[[ DATA IN THIS EXERCISE, beginning ]]
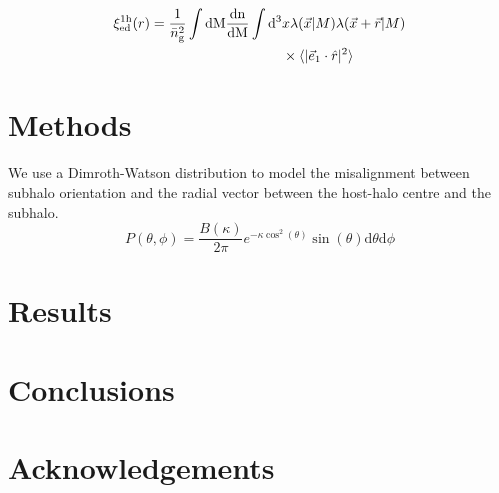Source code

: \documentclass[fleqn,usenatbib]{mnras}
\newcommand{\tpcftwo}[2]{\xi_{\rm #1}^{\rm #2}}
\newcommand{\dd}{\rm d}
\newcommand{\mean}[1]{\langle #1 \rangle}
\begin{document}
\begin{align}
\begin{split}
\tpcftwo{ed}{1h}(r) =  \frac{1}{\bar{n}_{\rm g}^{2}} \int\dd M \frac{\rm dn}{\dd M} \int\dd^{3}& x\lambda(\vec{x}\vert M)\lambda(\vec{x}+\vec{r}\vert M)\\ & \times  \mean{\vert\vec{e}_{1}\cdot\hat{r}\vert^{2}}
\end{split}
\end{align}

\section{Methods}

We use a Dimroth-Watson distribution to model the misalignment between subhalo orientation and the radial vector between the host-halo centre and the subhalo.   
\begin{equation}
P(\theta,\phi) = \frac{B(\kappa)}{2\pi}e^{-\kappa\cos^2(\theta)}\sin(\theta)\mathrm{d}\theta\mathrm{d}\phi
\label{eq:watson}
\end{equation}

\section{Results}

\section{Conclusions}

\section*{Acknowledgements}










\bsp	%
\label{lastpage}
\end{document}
[[ DATA IN THIS EXERCISE, end ]]
ASSIGNMENT — Identify the lines of the entries containing the string "frac". Copy each such line.

TASK SOLUTION —
\tpcftwo{ed}{1h}(r) =  \frac{1}{\bar{n}_{\rm g}^{2}} \int\dd M \frac{\rm dn}{\dd M} \int\dd^{3}& x\lambda(\vec{x}\vert M)\lambda(\vec{x}+\vec{r}\vert M)\\ & \times  \mean{\vert\vec{e}_{1}\cdot\hat{r}\vert^{2}}
P(\theta,\phi) = \frac{B(\kappa)}{2\pi}e^{-\kappa\cos^2(\theta)}\sin(\theta)\mathrm{d}\theta\mathrm{d}\phi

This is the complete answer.